Dès le début du premier millénaire avant notre ère, l'oasis, alors nommée Dadan, s'imposa comme une étape incontournable pour les caravanes transportant les précieuses résines aromatiques du Yémen vers la Méditerranée. Cette richesse économique favorisa l'émergence d'un royaume structuré qui, pour administrer son territoire, commémorer ses rois et honorer ses dieux, adopta et adapta un système d'écriture. Les parois rocheuses devinrent les parchemins d'un peuple, témoignant de sa vitalité et de son organisation.

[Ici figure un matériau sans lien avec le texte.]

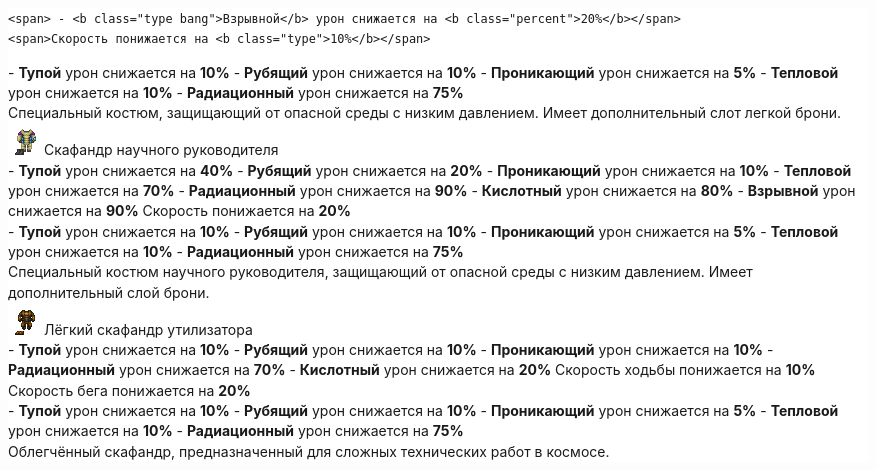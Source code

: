     <span> - <b class="type bang">Взрывной</b> урон снижается на <b class="percent">20%</b></span>
    <span>Скорость понижается на <b class="type">10%</b></span>
  </div>
  <div class="table-item">
    <span> - <b class="type">Тупой</b> урон снижается на <b class="percent">10%</b></span>
    <span> - <b class="type">Рубящий</b> урон снижается на <b class="percent">10%</b></span>
    <span> - <b class="type">Проникающий</b> урон снижается на <b class="percent">5%</b></span>
    <span> - <b class="type">Тепловой</b> урон снижается на <b class="percent">10%</b></span>
    <span> - <b class="type">Радиационный</b> урон снижается на <b class="percent">75%</b></span>
  </div>
  <div class="table-item">Специальный костюм, защищающий от опасной среды с низким давлением. Имеет дополнительный слот легкой брони.</div>
  <div class="table-item button rnd">
    <img src="/armor/rdspacesuit.png">
    Скафандр научного руководителя
  </div>
  <div class="table-item">
    <span> - <b class="type">Тупой</b> урон снижается на <b class="percent">40%</b></span>
    <span> - <b class="type">Рубящий</b> урон снижается на <b class="percent">20%</b></span>
    <span> - <b class="type">Проникающий</b> урон снижается на <b class="percent">10%</b></span>
    <span> - <b class="type">Тепловой</b> урон снижается на <b class="percent">70%</b></span>
    <span> - <b class="type">Радиационный</b> урон снижается на <b class="percent">90%</b></span>
    <span> - <b class="type">Кислотный</b> урон снижается на <b class="percent">80%</b></span>
    <span> - <b class="type bang">Взрывной</b> урон снижается на <b class="percent">90%</b></span>
    <span>Скорость понижается на <b class="type">20%</b></span>
  </div>
  <div class="table-item">
    <span> - <b class="type">Тупой</b> урон снижается на <b class="percent">10%</b></span>
    <span> - <b class="type">Рубящий</b> урон снижается на <b class="percent">10%</b></span>
    <span> - <b class="type">Проникающий</b> урон снижается на <b class="percent">5%</b></span>
    <span> - <b class="type">Тепловой</b> урон снижается на <b class="percent">10%</b></span>
    <span> - <b class="type">Радиационный</b> урон снижается на <b class="percent">75%</b></span>
  </div>
  <div class="table-item">Специальный костюм научного руководителя, защищающий от опасной среды с низким давлением. Имеет дополнительный слой брони.</div>
  <div class="table-item button cargo">
    <img src="/armor/lightutilizerhardsuit.png">
    Лёгкий скафандр утилизатора
  </div>
  <div class="table-item">
    <span> - <b class="type">Тупой</b> урон снижается на <b class="percent">10%</b></span>
    <span> - <b class="type">Рубящий</b> урон снижается на <b class="percent">10%</b></span>
    <span> - <b class="type">Проникающий</b> урон снижается на <b class="percent">10%</b></span>
    <span> - <b class="type">Радиационный</b> урон снижается на <b class="percent">70%</b></span>
    <span> - <b class="type">Кислотный</b> урон снижается на <b class="percent">20%</b></span>
    <span>Скорость ходьбы понижается на <b class="type">10%</b></span>
    <span>Скорость бега понижается на <b class="type">20%</b></span>
  </div>
  <div class="table-item">
    <span> - <b class="type">Тупой</b> урон снижается на <b class="percent">10%</b></span>
    <span> - <b class="type">Рубящий</b> урон снижается на <b class="percent">10%</b></span>
    <span> - <b class="type">Проникающий</b> урон снижается на <b class="percent">5%</b></span>
    <span> - <b class="type">Тепловой</b> урон снижается на <b class="percent">10%</b></span>
    <span> - <b class="type">Радиационный</b> урон снижается на <b class="percent">75%</b></span>
  </div>
  <div class="table-item">Облегчённый скафандр, предназначенный для сложных технических работ в космосе.</div>
  <div class="table-item button cargo">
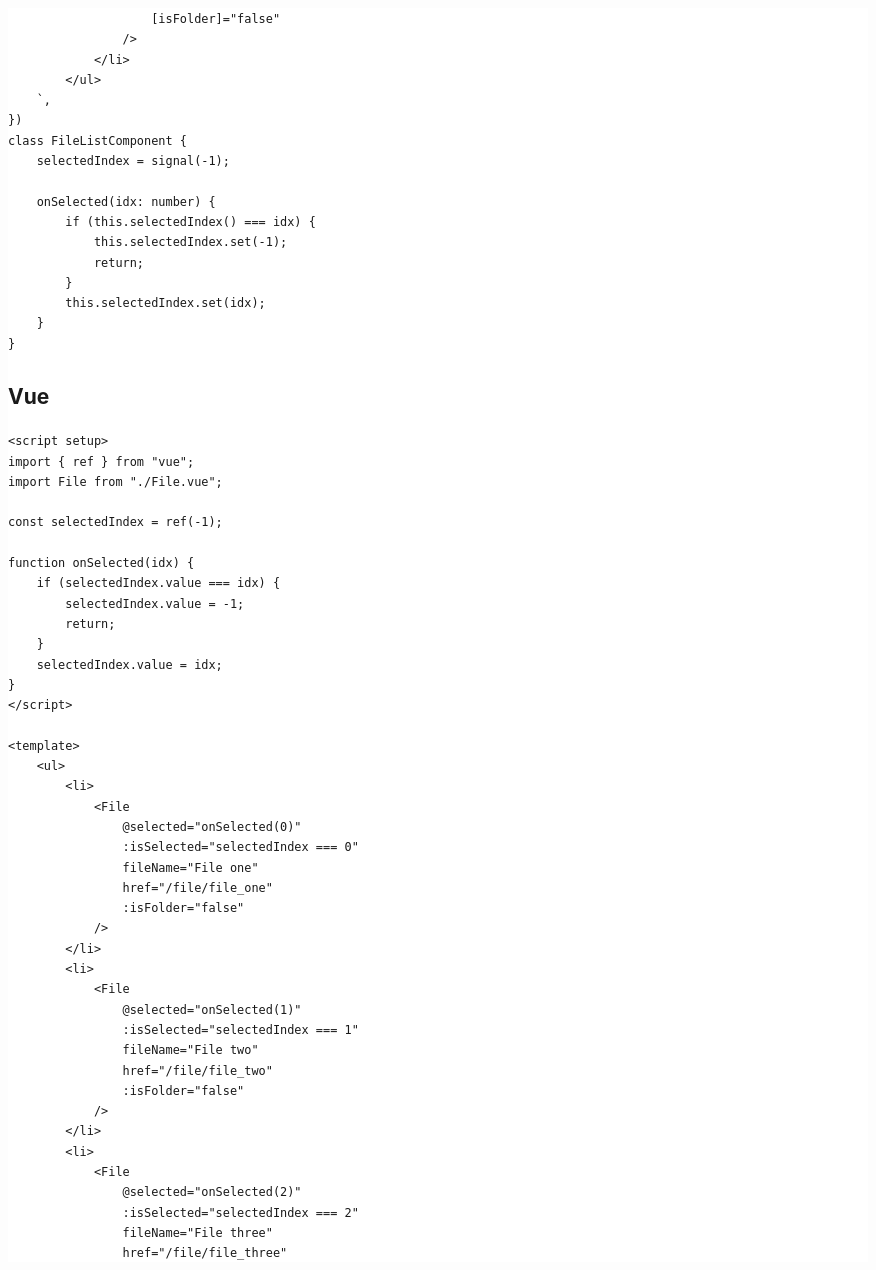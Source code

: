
 ```angular-ts
					[isFolder]="false"
				/>
			</li>
		</ul>
	`,
})
class FileListComponent {
	selectedIndex = signal(-1);

	onSelected(idx: number) {
		if (this.selectedIndex() === idx) {
			this.selectedIndex.set(-1);
			return;
		}
		this.selectedIndex.set(idx);
	}
}
```

## Vue

```vue
<script setup>
import { ref } from "vue";
import File from "./File.vue";

const selectedIndex = ref(-1);

function onSelected(idx) {
	if (selectedIndex.value === idx) {
		selectedIndex.value = -1;
		return;
	}
	selectedIndex.value = idx;
}
</script>

<template>
	<ul>
		<li>
			<File
				@selected="onSelected(0)"
				:isSelected="selectedIndex === 0"
				fileName="File one"
				href="/file/file_one"
				:isFolder="false"
			/>
		</li>
		<li>
			<File
				@selected="onSelected(1)"
				:isSelected="selectedIndex === 1"
				fileName="File two"
				href="/file/file_two"
				:isFolder="false"
			/>
		</li>
		<li>
			<File
				@selected="onSelected(2)"
				:isSelected="selectedIndex === 2"
				fileName="File three"
				href="/file/file_three"
```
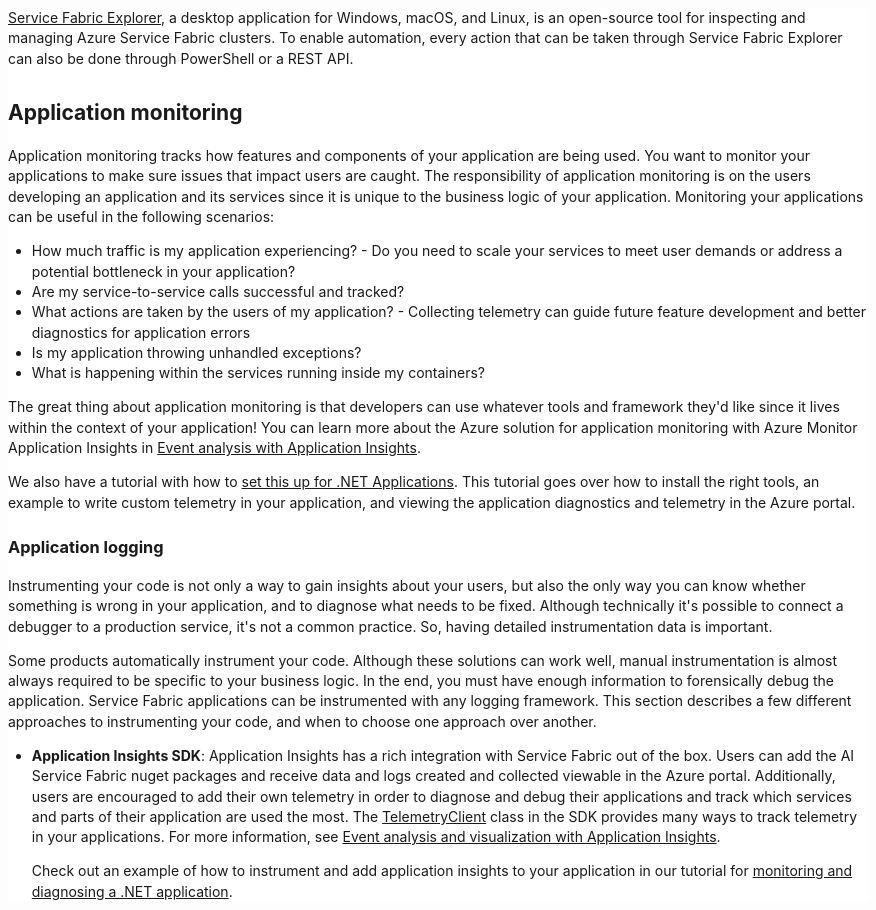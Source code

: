 [Service Fabric Explorer](service-fabric-visualizing-your-cluster.md), a desktop application for Windows, macOS, and Linux, is an open-source tool for inspecting and managing Azure Service Fabric clusters. To enable automation, every action that can be taken through Service Fabric Explorer can also be done through PowerShell or a REST API.

## Application monitoring

Application monitoring tracks how features and components of your application are being used. You want to monitor your applications to make sure issues that impact users are caught. The responsibility of application monitoring is on the users developing an application and its services since it is unique to the business logic of your application. Monitoring your applications can be useful in the following scenarios:
* How much traffic is my application experiencing? - Do you need to scale your services to meet user demands or address a potential bottleneck in your application?
* Are my service-to-service calls successful and tracked?
* What actions are taken by the users of my application? - Collecting telemetry can guide future feature development and better diagnostics for application errors
* Is my application throwing unhandled exceptions?
* What is happening within the services running inside my containers?

The great thing about application monitoring is that developers can use whatever tools and framework they'd like since it lives within the context of your application! You can learn more about the Azure solution for application monitoring with Azure Monitor Application Insights in [Event analysis with Application Insights](service-fabric-diagnostics-event-analysis-appinsights.md).

We also have a tutorial with how to [set this up for .NET Applications](service-fabric-tutorial-monitoring-aspnet.md). This tutorial goes over how to install the right tools, an example to write custom telemetry in your application, and viewing the application diagnostics and telemetry in the Azure portal.

### Application logging

Instrumenting your code is not only a way to gain insights about your users, but also the only way you can know whether something is wrong in your application, and to diagnose what needs to be fixed. Although technically it's possible to connect a debugger to a production service, it's not a common practice. So, having detailed instrumentation data is important.

Some products automatically instrument your code. Although these solutions can work well, manual instrumentation is almost always required to be specific to your business logic. In the end, you must have enough information to forensically debug the application. Service Fabric applications can be instrumented with any logging framework. This section describes a few different approaches to instrumenting your code, and when to choose one approach over another.

- **Application Insights SDK**: Application Insights has a rich integration with Service Fabric out of the box. Users can add the AI Service Fabric nuget packages and receive data and logs created and collected viewable in the Azure portal. Additionally, users are encouraged to add their own telemetry in order to diagnose and debug their applications and track which services and parts of their application are used the most. The [TelemetryClient](/dotnet/api/microsoft.applicationinsights.telemetryclient) class in the SDK provides many ways to track telemetry in your applications. For more information, see [Event analysis and visualization with Application Insights](service-fabric-diagnostics-event-analysis-appinsights.md).

    Check out an example of how to instrument and add application insights to your application in our tutorial for [monitoring and diagnosing a .NET application](service-fabric-tutorial-monitoring-aspnet.md).
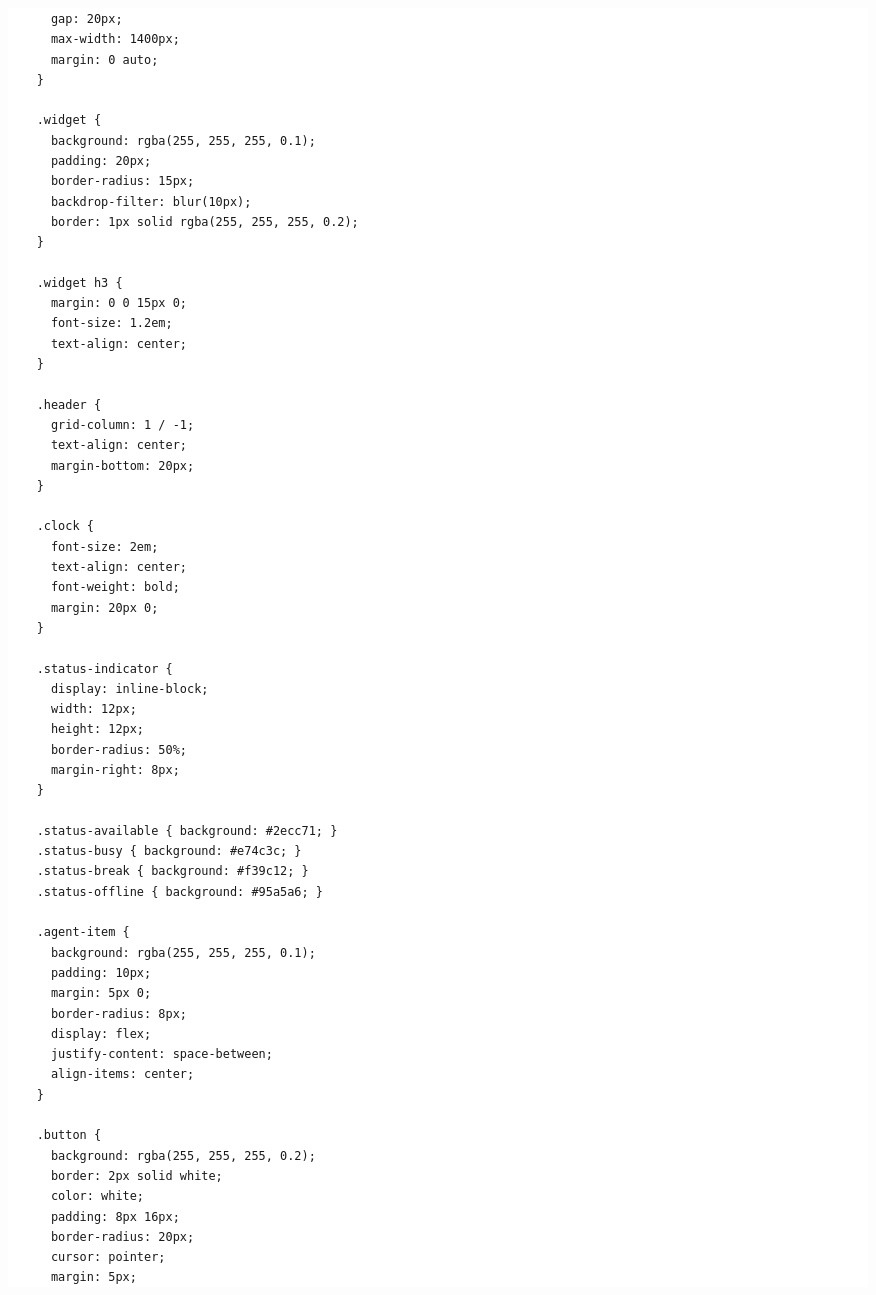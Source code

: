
 ```html
      gap: 20px;
      max-width: 1400px;
      margin: 0 auto;
    }
    
    .widget {
      background: rgba(255, 255, 255, 0.1);
      padding: 20px;
      border-radius: 15px;
      backdrop-filter: blur(10px);
      border: 1px solid rgba(255, 255, 255, 0.2);
    }
    
    .widget h3 {
      margin: 0 0 15px 0;
      font-size: 1.2em;
      text-align: center;
    }
    
    .header {
      grid-column: 1 / -1;
      text-align: center;
      margin-bottom: 20px;
    }
    
    .clock {
      font-size: 2em;
      text-align: center;
      font-weight: bold;
      margin: 20px 0;
    }
    
    .status-indicator {
      display: inline-block;
      width: 12px;
      height: 12px;
      border-radius: 50%;
      margin-right: 8px;
    }
    
    .status-available { background: #2ecc71; }
    .status-busy { background: #e74c3c; }
    .status-break { background: #f39c12; }
    .status-offline { background: #95a5a6; }
    
    .agent-item {
      background: rgba(255, 255, 255, 0.1);
      padding: 10px;
      margin: 5px 0;
      border-radius: 8px;
      display: flex;
      justify-content: space-between;
      align-items: center;
    }
    
    .button {
      background: rgba(255, 255, 255, 0.2);
      border: 2px solid white;
      color: white;
      padding: 8px 16px;
      border-radius: 20px;
      cursor: pointer;
      margin: 5px;
```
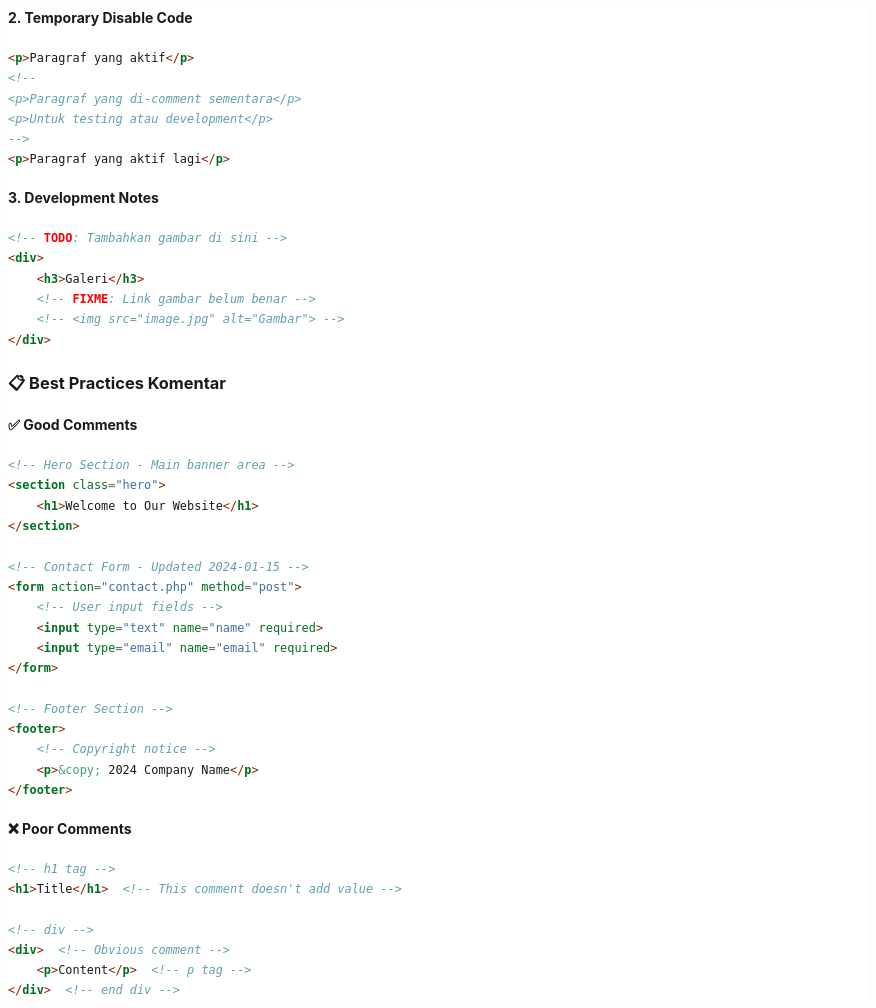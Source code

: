 #### 2. Temporary Disable Code
```html
<p>Paragraf yang aktif</p>
<!--
<p>Paragraf yang di-comment sementara</p>
<p>Untuk testing atau development</p>
-->
<p>Paragraf yang aktif lagi</p>
```

#### 3. Development Notes
```html
<!-- TODO: Tambahkan gambar di sini -->
<div>
    <h3>Galeri</h3>
    <!-- FIXME: Link gambar belum benar -->
    <!-- <img src="image.jpg" alt="Gambar"> -->
</div>
```

### 📋 Best Practices Komentar

#### ✅ Good Comments
```html
<!-- Hero Section - Main banner area -->
<section class="hero">
    <h1>Welcome to Our Website</h1>
</section>

<!-- Contact Form - Updated 2024-01-15 -->
<form action="contact.php" method="post">
    <!-- User input fields -->
    <input type="text" name="name" required>
    <input type="email" name="email" required>
</form>

<!-- Footer Section -->
<footer>
    <!-- Copyright notice -->
    <p>&copy; 2024 Company Name</p>
</footer>
```

#### ❌ Poor Comments
```html
<!-- h1 tag -->
<h1>Title</h1>  <!-- This comment doesn't add value -->

<!-- div -->
<div>  <!-- Obvious comment -->
    <p>Content</p>  <!-- p tag -->
</div>  <!-- end div -->
```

Un Alphabet au Carrefour des Influences
L'écriture dadanite est un abjad, un système consonantique, qui puise ses racines dans les écritures sudarabiques, comme le sabéen. Cependant, les scribes de Dadan ne se sont pas contentés de copier ; ils ont innové, créant un alphabet qui, bien qu'héritier des traditions du sud, développa rapidement ses propres traits distinctifs et ses particularités graphiques. Composé de 28 consonnes, il se distingue par des formes de lettres anguleuses et une élégance sobre, parfaitement adaptée au support rocheux.
Les Murs qui Parlent : Les Thèmes des Inscriptions
Que nous racontent ces textes gravés ? Ils sont une mosaïque de la vie dadanite. On y trouve des dédicaces aux divinités locales, des actes juridiques, des contrats commerciaux, des marques de propriété, mais aussi une myriade de noms propres et de graffitis laissés par des voyageurs ou des habitants. Ces inscriptions, retrouvées sur les façades des tombeaux monumentaux et les rochers environnants, témoignent de la répartition géographique précise de cette écriture au sein de l'oasis, dessinant la carte d'une société alphabétisée et active.